Nanami drank his tea. "Nothing much. Just work, and more co-workers being dumbasses as ever."
"You mean like Gojo?'
"Not that kind of dumbass," he answered.
"Is the co-worker loud and obnoxious?"
"Guess you could say that," he said, tossing your burnt pizza out in the trash bin.
"You and me both."
Then silence prevailed. No exchanged looks, no sudden drop of noise. Nothing. Just the AC rumbling.
"I hope you're doing okay," you began. "I mean, I've seen you of not having a decent sleep. Your eyes says it all."
"I'm doing fine," he denied.
You scoffed. "Liar. Come sit down, I'll prepare something for you. You know, Daichi would be happy to see you if he's awake."
"Where is he now?'
"Sleeping. He kept busy with his drawings! He's my little Michelangelo! Ah, if you could see how far he has gotten with drawings. Everything is perfect. My little Daichi is gifted. I bought more sketchbooks and coloring pencils for him to try if he's up for a challenge, but he settled his experimentations on color pencils sooner than I thought."
Nanami chortled. "You really love your son, don't you?'
"Why not? A mother's love should NEVER suffocates a child with their selfish and hypocritical ideals that make the child hates the mother. My mom does a terrible job of being one. She said to me, "When you have a child, you should control EVERYTHING at what your child says and does, and how the child feels and opinions. She's such a fucking annoyance."
“You didn’t stay,” he concluded.
"I didn't," you said, sipping a second refill. "That's why I got up and left from that household. There's nothing for me there. And I don't want Daichi to be in their life. I just want them to be out of Daichi's sight. He'll cry if he meets them, but I made sure I won't let it happen. Same thing goes with my dad and my relatives, and even my “saintly” sister who's way better at everything than me.
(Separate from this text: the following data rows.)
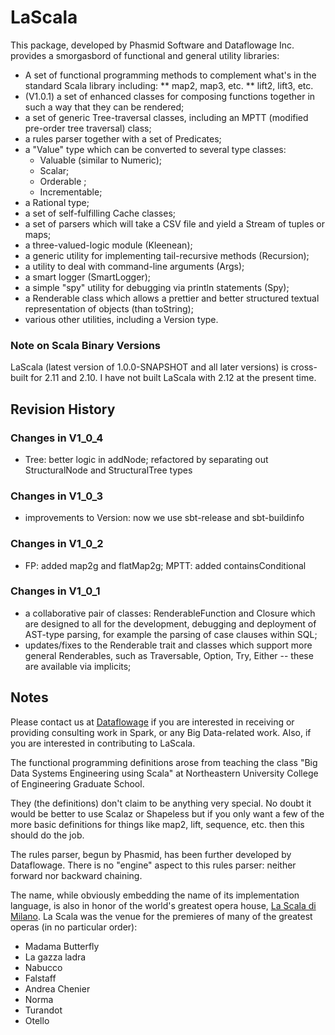 # LaScala
This package, developed by Phasmid Software and Dataflowage Inc. provides a smorgasbord of functional and general
utility libraries:

* A set of functional programming methods to complement what's in the standard Scala library including:
** map2, map3, etc.
** lift2, lift3, etc.
* (V1.0.1) a set of enhanced classes for composing functions together in such a way that they can be rendered;
* a set of generic Tree-traversal classes, including an MPTT (modified pre-order tree traversal) class;
* a rules parser together with a set of Predicates;
* a "Value" type which can be converted to several type classes:
  * Valuable (similar to Numeric);
  * Scalar;
  * Orderable ;
  * Incrementable;
* a Rational type;
* a set of self-fulfilling Cache classes;
* a set of parsers which will take a CSV file and yield a Stream of tuples or maps;
* a three-valued-logic module (Kleenean);
* a generic utility for implementing tail-recursive methods (Recursion);
* a utility to deal with command-line arguments (Args);
* a smart logger (SmartLogger);
* a simple "spy" utility for debugging via println statements (Spy);
* a Renderable class which allows a prettier and better structured textual representation of objects (than toString);
* various other utilities, including a Version type.

### Note on Scala Binary Versions

LaScala (latest version of 1.0.0-SNAPSHOT and all later versions) is cross-built for 2.11 and 2.10. I have not built LaScala with 2.12 at the present time.

## Revision History
### Changes in V1_0_4
* Tree: better logic in addNode; refactored by separating out StructuralNode and StructuralTree types

### Changes in V1_0_3
* improvements to Version: now we use sbt-release and sbt-buildinfo

### Changes in V1_0_2
* FP: added map2g and flatMap2g; MPTT: added containsConditional

### Changes in V1_0_1
* a collaborative pair of classes: RenderableFunction and Closure which are designed to all for the development,
debugging and deployment of AST-type parsing, for example the parsing of case clauses within SQL;
* updates/fixes to the Renderable trait and classes which support more general Renderables,
such as Traversable, Option, Try, Either -- these are available via implicits;

## Notes

Please contact us at [Dataflowage](http://www.dataflowage.com) if you are interested in receiving or
providing consulting work in Spark, or any Big Data-related work.
Also, if you are interested in contributing to LaScala.

The functional programming definitions arose from teaching the class "Big Data Systems Engineering using Scala"
at Northeastern University College of Engineering Graduate School.

They (the definitions) don't claim to be anything very special.
No doubt it would be better to use Scalaz or Shapeless but if you only want a few
of the more basic definitions for things like map2, lift, sequence, etc. then this should do the job.

The rules parser, begun by Phasmid, has been further developed by Dataflowage.
There is no "engine" aspect to this rules parser: neither forward nor backward chaining.

The name, while obviously embedding the name of its implementation language, is also
in honor of the world's greatest opera house, [La Scala di Milano](https://en.wikipedia.org/wiki/La_Scala).
La Scala was the venue for the premieres of many of the greatest operas (in no particular order):

* Madama Butterfly
* La gazza ladra
* Nabucco
* Falstaff
* Andrea Chenier
* Norma
* Turandot
* Otello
I mean, who the hell do they think they are?"
"A mother's love cannot be bested by someone's boasting in accomplishments," Nanami said. "Nor does the ignorance of a family tradition."
"I don't want to become like them," you said, reminding yourself. "Or end up saying the hurtful words to Daichi the way my so-called family did. What they did to me was at its worst, and I feel as if I'm not doing good enough. They thought of me as a threat...just because I think and feel different from the rest of them. Even if they didn't accept me, why can't they just leave me alone, instead of interfere at every personal choices I make for myself? They could've just ignore me, pretend I don't exist so that I could leave without them remembering me. Even now, my family wants me to reconnect with them, but I refused. I didn't want to be open to them, I didn't want to give the closure they wanted. I changed my phone number, my address, my surname, everything. I just hope that they...they don't..."
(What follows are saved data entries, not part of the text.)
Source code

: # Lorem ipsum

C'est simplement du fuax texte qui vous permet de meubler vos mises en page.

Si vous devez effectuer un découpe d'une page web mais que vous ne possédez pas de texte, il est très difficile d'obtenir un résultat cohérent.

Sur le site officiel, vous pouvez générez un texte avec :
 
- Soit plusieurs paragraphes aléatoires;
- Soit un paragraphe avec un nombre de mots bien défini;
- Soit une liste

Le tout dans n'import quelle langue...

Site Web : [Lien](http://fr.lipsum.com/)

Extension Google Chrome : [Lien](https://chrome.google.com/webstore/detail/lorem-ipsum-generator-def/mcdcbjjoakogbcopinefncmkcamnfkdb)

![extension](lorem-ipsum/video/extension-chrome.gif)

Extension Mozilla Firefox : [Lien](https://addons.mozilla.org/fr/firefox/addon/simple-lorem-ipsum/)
Tears fell down, your sobs grew louder. You couldn't help it.
Large hands placed on your back, massaging your shoulder blades, circling them. When you're at your worst, nobody was there for you. Your dad mocked your cries, calling your voice 'ugly', then your mom's denial of claiming rude words against you, and your sister's cold-heartedness whenever you see her, she doesn't want to look up to see your "disgusting" face. That's why she moved out with her friends.
There is one point where you wanted to become deaf, so that they couldn't hear what they say and how they said it, with their actions as a contradiction.
You couldn't handle it anymore. You just wanted to start a new life with newfound family.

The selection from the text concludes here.